Kinder-Wahrnehmung im Hier und Jetzt


Kinder beobachten Schnecken


Warum kommt das Kind auf einem Spaziergang einfach nicht voran?

Warum will Elena nicht am gemeinsamen Esstisch an den Mahlzeiten teilnehmen?

Warum bleibt Kim mitten auf der Straße stehen und starrt auf den Asphalt?

 

Kinder nehmen ihre Umwelt noch ganz anders wahr, als wir Erwachsene. Sie sehen, riechen, hören, fühlen viel mehr Dinge… Nicht unbedingt nur deshalb, weil ihre Sinnesorgane noch „gut“ funktionieren…

 

Sie haben noch mehr Platz in ihrem Kopf und ihrem Herzen für die Wunder der „alltäglichen“ Welt.

 

Im Gegenzug können sie aber auch viele Reize (noch) nicht einordnen, fühlen sich dann womöglich unsicher oder gar verängstigt - und das durchaus auch bei vermeintlichen „Kleinigkeiten“ oder „Selbstverständlichkeiten“.

 

Wir, als Erwachsene, leben oft nicht mehr im „Hier und Jetzt“. 

Auf einem Spaziergang haben wir ein Ziel und unser Sein ist auf Zukünftiges gerichtet. Sei es das kleine Bistro, in dem wir eine Einkehr machen wollen oder den Zweck des „sich Bewegens“. 

Das Kind hingegen wird an jeder erdenklichen Stelle überwältigt von bunten Blättern, einem kühlen Wind, einem zwitschernden Vogel, einem glänzenden Marienkäfer, einem schön geformten Schneckenhaus, von der Frage nach der Geschichte hinter der einzelnen Vogelfeder am Wegesrand.

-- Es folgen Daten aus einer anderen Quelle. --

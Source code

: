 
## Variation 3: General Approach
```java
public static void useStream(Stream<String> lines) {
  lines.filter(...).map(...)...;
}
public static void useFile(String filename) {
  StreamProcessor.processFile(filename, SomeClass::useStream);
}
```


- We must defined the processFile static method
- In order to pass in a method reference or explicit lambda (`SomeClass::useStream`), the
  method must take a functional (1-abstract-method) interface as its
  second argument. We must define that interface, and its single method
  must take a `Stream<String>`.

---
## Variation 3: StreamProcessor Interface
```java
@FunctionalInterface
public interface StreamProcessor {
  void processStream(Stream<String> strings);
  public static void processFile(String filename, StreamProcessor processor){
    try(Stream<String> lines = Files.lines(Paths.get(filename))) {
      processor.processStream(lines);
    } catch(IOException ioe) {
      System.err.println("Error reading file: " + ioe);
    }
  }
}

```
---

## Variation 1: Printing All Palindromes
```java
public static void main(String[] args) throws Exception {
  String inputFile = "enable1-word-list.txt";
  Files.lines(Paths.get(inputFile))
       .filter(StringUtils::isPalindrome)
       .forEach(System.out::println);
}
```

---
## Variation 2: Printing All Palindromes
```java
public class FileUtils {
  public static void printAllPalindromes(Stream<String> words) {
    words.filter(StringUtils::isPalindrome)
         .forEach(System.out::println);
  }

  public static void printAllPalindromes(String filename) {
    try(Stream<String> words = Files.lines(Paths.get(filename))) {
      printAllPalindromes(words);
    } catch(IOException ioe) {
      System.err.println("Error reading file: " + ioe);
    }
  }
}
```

All dies bemerken wir leider oft kaum, ziehen die Kinder weiter - physisch oder mit Worten. „Nun komm schon!“

 

Das Abendessen wollen wir im Kreise der Familie einnehmen. So möchten wir zumindest einmal am Tag als Familie zusammenkommen und uns zum Beispiel über die Ereignisse des Tages austauschen. 

„Ist das denn zu viel verlangt!???“ 

Nein… oder vielleicht doch…?

 

Die Erwachsenen wollen sich austauschen - über Vergangenes, eben den vergangenen Tag. Das kann man praktischerweise mit dem Abendessen verbinden… Essen muss man ja sowieso und essen an sich ist ja auch nicht so spannend, da kann man ja gleich mehrere Dinge miteinander verbinden…

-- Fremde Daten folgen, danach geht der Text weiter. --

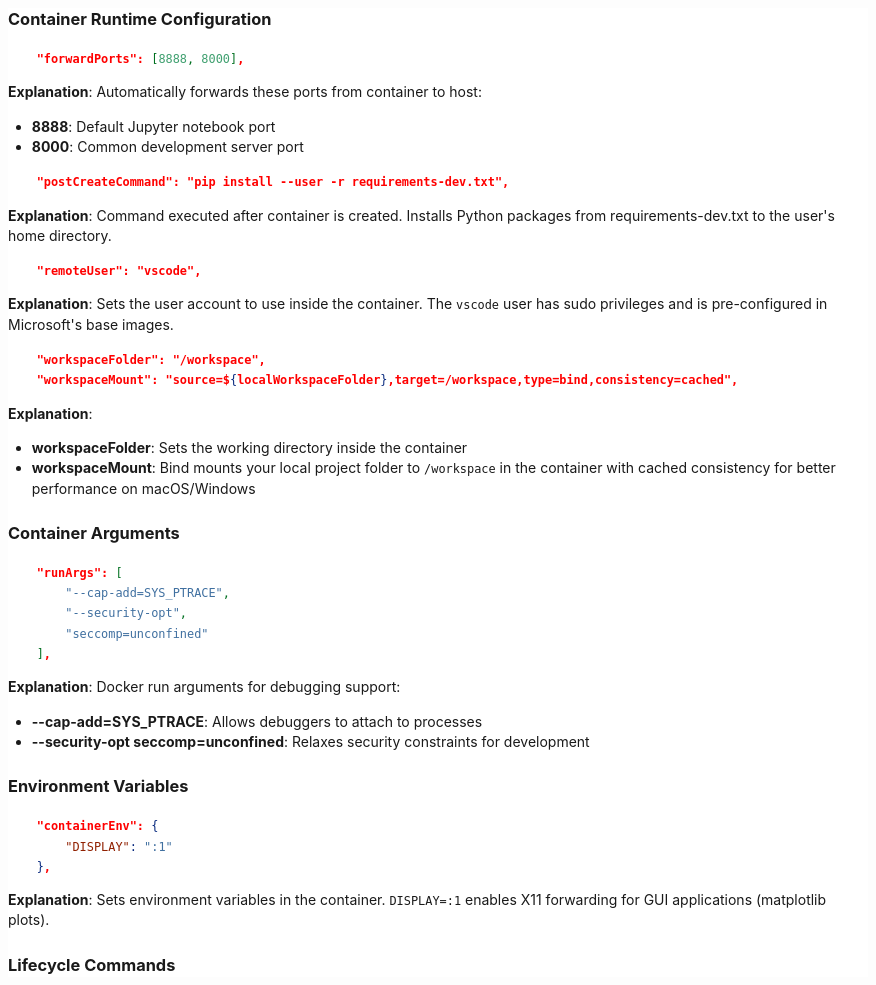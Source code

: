 ### Container Runtime Configuration

```json
    "forwardPorts": [8888, 8000],
```
**Explanation**: Automatically forwards these ports from container to host:
- **8888**: Default Jupyter notebook port
- **8000**: Common development server port

```json
    "postCreateCommand": "pip install --user -r requirements-dev.txt",
```
**Explanation**: Command executed after container is created. Installs Python packages from requirements-dev.txt to the user's home directory.

```json
    "remoteUser": "vscode",
```
**Explanation**: Sets the user account to use inside the container. The `vscode` user has sudo privileges and is pre-configured in Microsoft's base images.

```json
    "workspaceFolder": "/workspace",
    "workspaceMount": "source=${localWorkspaceFolder},target=/workspace,type=bind,consistency=cached",
```
**Explanation**: 
- **workspaceFolder**: Sets the working directory inside the container
- **workspaceMount**: Bind mounts your local project folder to `/workspace` in the container with cached consistency for better performance on macOS/Windows

### Container Arguments

```json
    "runArgs": [
        "--cap-add=SYS_PTRACE",
        "--security-opt",
        "seccomp=unconfined"
    ],
```
**Explanation**: Docker run arguments for debugging support:
- **--cap-add=SYS_PTRACE**: Allows debuggers to attach to processes
- **--security-opt seccomp=unconfined**: Relaxes security constraints for development

### Environment Variables

```json
    "containerEnv": {
        "DISPLAY": ":1"
    },
```
**Explanation**: Sets environment variables in the container. `DISPLAY=:1` enables X11 forwarding for GUI applications (matplotlib plots).

### Lifecycle Commands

Nur Elena macht das Vorhaben zunichte, weil sie partout nicht mit der Familie zusammen am Esstisch sitzen und essen möchte.

 

Oder nicht kann…

 

Denn für Elena sind das definitiv zu viele Reize auf einmal… 

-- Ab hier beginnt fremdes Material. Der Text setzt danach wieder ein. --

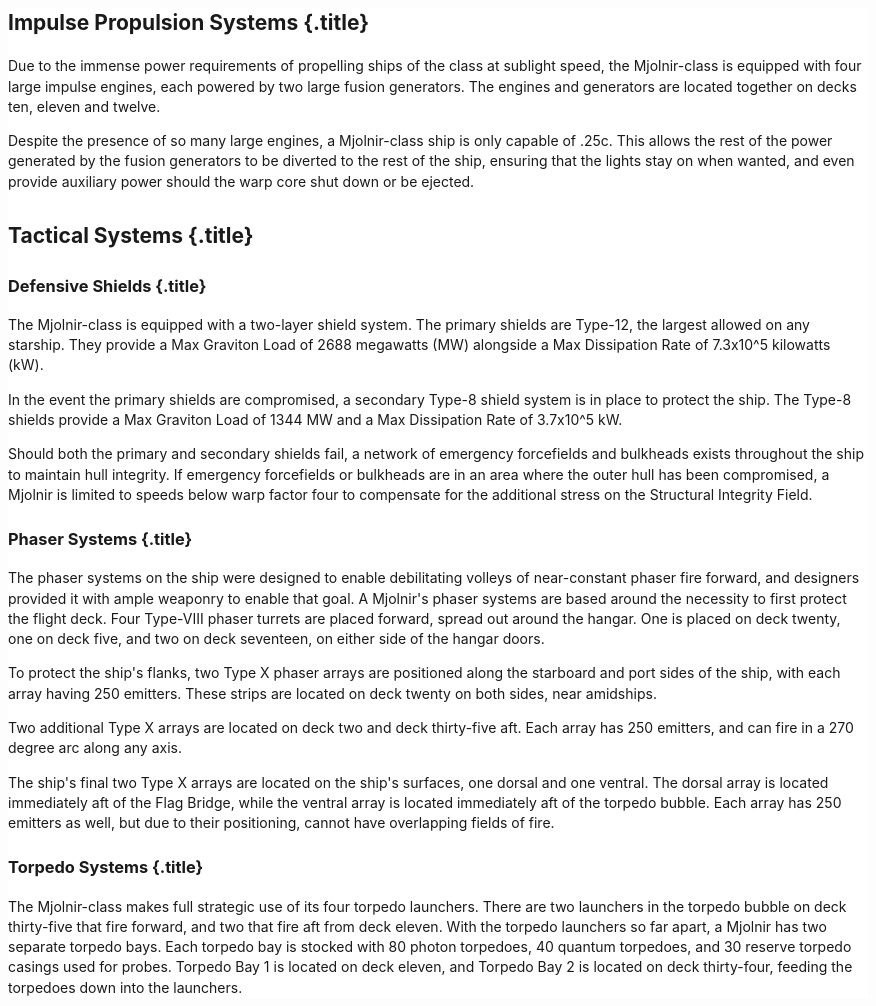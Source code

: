 Impulse Propulsion Systems {.title}
--------------------------

Due to the immense power requirements of propelling ships of the class at sublight speed, the Mjolnir-class is equipped with four large impulse engines, each powered by two large fusion generators. The engines and generators are located together on decks ten, eleven and twelve.

Despite the presence of so many large engines, a Mjolnir-class ship is only capable of .25c. This allows the rest of the power generated by the fusion generators to be diverted to the rest of the ship, ensuring that the lights stay on when wanted, and even provide auxiliary power should the warp core shut down or be ejected.

Tactical Systems {.title}
----------------

### Defensive Shields {.title}

The Mjolnir-class is equipped with a two-layer shield system. The primary shields are Type-12, the largest allowed on any starship. They provide a Max Graviton Load of 2688 megawatts (MW) alongside a Max Dissipation Rate of 7.3x10\^5 kilowatts (kW).

In the event the primary shields are compromised, a secondary Type-8 shield system is in place to protect the ship. The Type-8 shields provide a Max Graviton Load of 1344 MW and a Max Dissipation Rate of 3.7x10\^5 kW.

Should both the primary and secondary shields fail, a network of emergency forcefields and bulkheads exists throughout the ship to maintain hull integrity. If emergency forcefields or bulkheads are in an area where the outer hull has been compromised, a Mjolnir is limited to speeds below warp factor four to compensate for the additional stress on the Structural Integrity Field.

### Phaser Systems {.title}

The phaser systems on the ship were designed to enable debilitating volleys of near-constant phaser fire forward, and designers provided it with ample weaponry to enable that goal. A Mjolnir's phaser systems are based around the necessity to first protect the flight deck. Four Type-VIII phaser turrets are placed forward, spread out around the hangar. One is placed on deck twenty, one on deck five, and two on deck seventeen, on either side of the hangar doors.

To protect the ship's flanks, two Type X phaser arrays are positioned along the starboard and port sides of the ship, with each array having 250 emitters. These strips are located on deck twenty on both sides, near amidships.

Two additional Type X arrays are located on deck two and deck thirty-five aft. Each array has 250 emitters, and can fire in a 270 degree arc along any axis.

The ship's final two Type X arrays are located on the ship's surfaces, one dorsal and one ventral. The dorsal array is located immediately aft of the Flag Bridge, while the ventral array is located immediately aft of the torpedo bubble. Each array has 250 emitters as well, but due to their positioning, cannot have overlapping fields of fire.

### Torpedo Systems {.title}

The Mjolnir-class makes full strategic use of its four torpedo launchers. There are two launchers in the torpedo bubble on deck thirty-five that fire forward, and two that fire aft from deck eleven. With the torpedo launchers so far apart, a Mjolnir has two separate torpedo bays. Each torpedo bay is stocked with 80 photon torpedoes, 40 quantum torpedoes, and 30 reserve torpedo casings used for probes. Torpedo Bay 1 is located on deck eleven, and Torpedo Bay 2 is located on deck thirty-four, feeding the torpedoes down into the launchers.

Der Geruch des Essens, die Geräusche im eigenen Kopf beim Kauen, das Klimpern, Kratzen und Quietschen von Besteck und Geschirr, die verschiedenen Geschmäcker und Konsistenzen, die sich in ihrem Mund versammeln, über allem das Stimmengewirr - was von den Themen ist für sie wichtig und was nicht, wann ist sie gefragt und muss vielleicht reagieren… - und dann war da doch noch das Puzzle, was sie eigentlich gerade fertig machen wollte…

Für Elena ist ein gemeinsames Abendessen womöglich eine einzige Zerreißprobe…

 

Und Kim? Kim bleibt regelmäßig auf einmal stehen - auch mitten auf der Straße…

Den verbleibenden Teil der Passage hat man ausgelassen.